* **The problem**
What is needed is an exact retyping of each entry, pictures excluded.

* **Task inputs**
....
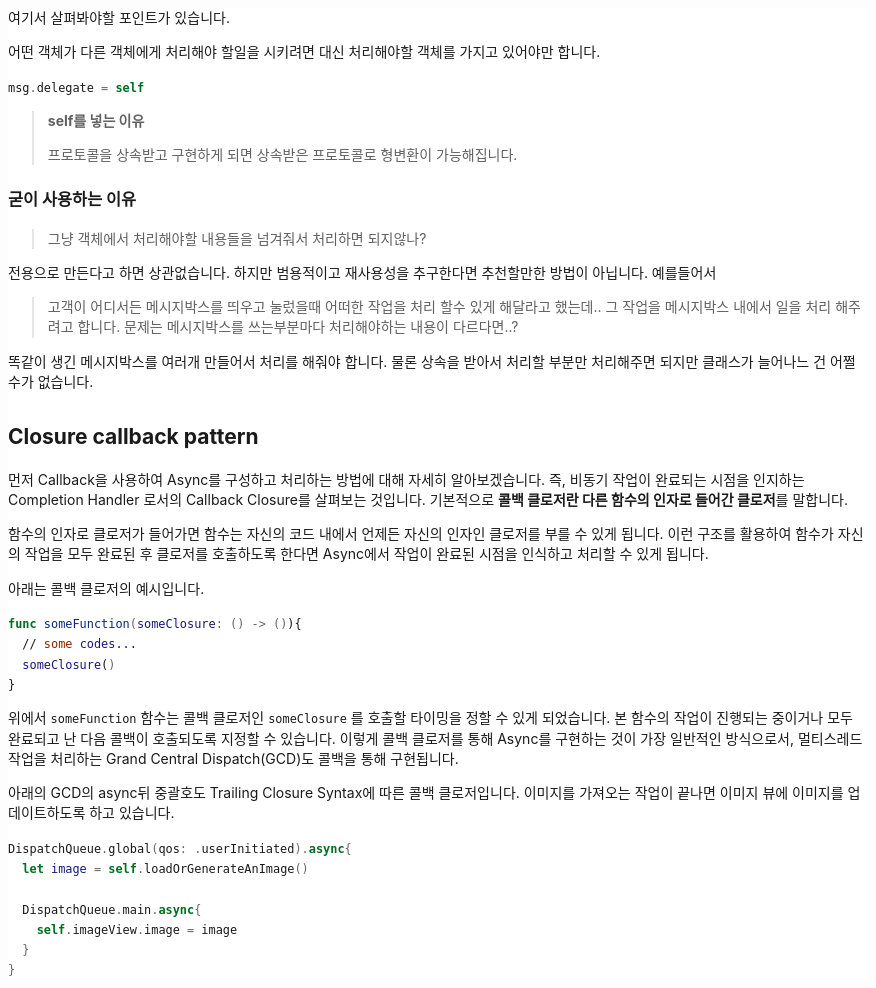 여기서 살펴봐야할 포인트가 있습니다.

어떤 객체가 다른 객체에게 처리해야 할일을 시키려면 대신 처리해야할 객체를 가지고 있어야만 합니다.

```swift
msg.delegate = self
```

> **self를 넣는 이유**
>
> 프로토콜을 상속받고 구현하게 되면 상속받은 프로토콜로 형변환이 가능해집니다.

### 굳이 사용하는 이유

> 그냥 객체에서 처리해야할 내용들을 넘겨줘서 처리하면 되지않나?

전용으로 만든다고 하면 상관없습니다.
하지만 범용적이고 재사용성을 추구한다면 추천할만한 방법이 아닙니다.
예를들어서

>고객이 어디서든 메시지박스를 띄우고 눌렀을때 어떠한 작업을
>처리 할수 있게 해달라고 했는데..
>그 작업을 메시지박스 내에서 일을 처리 해주려고 합니다.
>문제는 메시지박스를 쓰는부분마다 처리해야하는 내용이 다르다면..?

똑같이 생긴 메시지박스를 여러개 만들어서 처리를 해줘야 합니다.
물론 상속을 받아서 처리할 부분만 처리해주면 되지만 클래스가 늘어나느 건 어쩔수가 없습니다.



## Closure callback pattern

먼저 Callback을 사용하여 Async를 구성하고 처리하는 방법에 대해 자세히 알아보겠습니다. 즉, 비동기 작업이 완료되는 시점을 인지하는 Completion Handler 로서의 Callback Closure를 살펴보는 것입니다. 기본적으로 **콜백 클로저란 다른 함수의 인자로 들어간 클로저**를 말합니다.

함수의 인자로 클로저가 들어가면 함수는 자신의 코드 내에서 언제든 자신의 인자인 클로저를 부를 수 있게 됩니다.
이런 구조를 활용하여 함수가 자신의 작업을 모두 완료된 후 클로저를 호출하도록 한다면 Async에서 작업이 완료된 시점을 인식하고 처리할 수 있게 됩니다.

아래는 콜백 클로저의 예시입니다.

```swift
func someFunction(someClosure: () -> ()){
  // some codes...
  someClosure()
}
```

위에서 `someFunction` 함수는 콜백 클로저인 `someClosure` 를 호출할 타이밍을 정할 수 있게 되었습니다. 본 함수의 작업이 진행되는 중이거나 모두 완료되고 난 다음 콜백이 호출되도록 지정할 수 있습니다.
이렇게 콜백 클로저를 통해 Async를 구현하는 것이 가장 일반적인 방식으로서, 멀티스레드 작업을 처리하는 Grand Central Dispatch(GCD)도 콜백을 통해 구현됩니다.

아래의 GCD의 async뒤 중괄호도 Trailing Closure Syntax에 따른 콜백 클로저입니다. 이미지를 가져오는 작업이 끝나면 이미지 뷰에 이미지를 업데이트하도록 하고 있습니다.

```swift
DispatchQueue.global(qos: .userInitiated).async{
  let image = self.loadOrGenerateAnImage()
  
  DispatchQueue.main.async{
    self.imageView.image = image
  }
}
```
....
* **Your solution**
 여기서 살펴봐야할 포인트가 있습니다.

어떤 객체가 다른 객체에게 처리해야 할일을 시키려면 대신 처리해야할 객체를 가지고 있어야만 합니다.

```swift
msg.delegate = self
```

> **self를 넣는 이유**
>
> 프로토콜을 상속받고 구현하게 되면 상속받은 프로토콜로 형변환이 가능해집니다.

### 굳이 사용하는 이유

> 그냥 객체에서 처리해야할 내용들을 넘겨줘서 처리하면 되지않나?

전용으로 만든다고 하면 상관없습니다.
하지만 범용적이고 재사용성을 추구한다면 추천할만한 방법이 아닙니다.
예를들어서

>고객이 어디서든 메시지박스를 띄우고 눌렀을때 어떠한 작업을
>처리 할수 있게 해달라고 했는데..
>그 작업을 메시지박스 내에서 일을 처리 해주려고 합니다.
>문제는 메시지박스를 쓰는부분마다 처리해야하는 내용이 다르다면..?

똑같이 생긴 메시지박스를 여러개 만들어서 처리를 해줘야 합니다.
물론 상속을 받아서 처리할 부분만 처리해주면 되지만 클래스가 늘어나느 건 어쩔수가 없습니다.



## Closure callback pattern

먼저 Callback을 사용하여 Async를 구성하고 처리하는 방법에 대해 자세히 알아보겠습니다. 즉, 비동기 작업이 완료되는 시점을 인지하는 Completion Handler 로서의 Callback Closure를 살펴보는 것입니다. 기본적으로 **콜백 클로저란 다른 함수의 인자로 들어간 클로저**를 말합니다.

함수의 인자로 클로저가 들어가면 함수는 자신의 코드 내에서 언제든 자신의 인자인 클로저를 부를 수 있게 됩니다.
이런 구조를 활용하여 함수가 자신의 작업을 모두 완료된 후 클로저를 호출하도록 한다면 Async에서 작업이 완료된 시점을 인식하고 처리할 수 있게 됩니다.

아래는 콜백 클로저의 예시입니다.

```swift
func someFunction(someClosure: () -> ()){
  // some codes...
  someClosure()
}
```

위에서 `someFunction` 함수는 콜백 클로저인 `someClosure` 를 호출할 타이밍을 정할 수 있게 되었습니다. 본 함수의 작업이 진행되는 중이거나 모두 완료되고 난 다음 콜백이 호출되도록 지정할 수 있습니다.
이렇게 콜백 클로저를 통해 Async를 구현하는 것이 가장 일반적인 방식으로서, 멀티스레드 작업을 처리하는 Grand Central Dispatch(GCD)도 콜백을 통해 구현됩니다.

아래의 GCD의 async뒤 중괄호도 Trailing Closure Syntax에 따른 콜백 클로저입니다. 이미지를 가져오는 작업이 끝나면 이미지 뷰에 이미지를 업데이트하도록 하고 있습니다.

```swift
DispatchQueue.global(qos: .userInitiated).async{
  let image = self.loadOrGenerateAnImage()
  
  DispatchQueue.main.async{
    self.imageView.image = image
  }
}
```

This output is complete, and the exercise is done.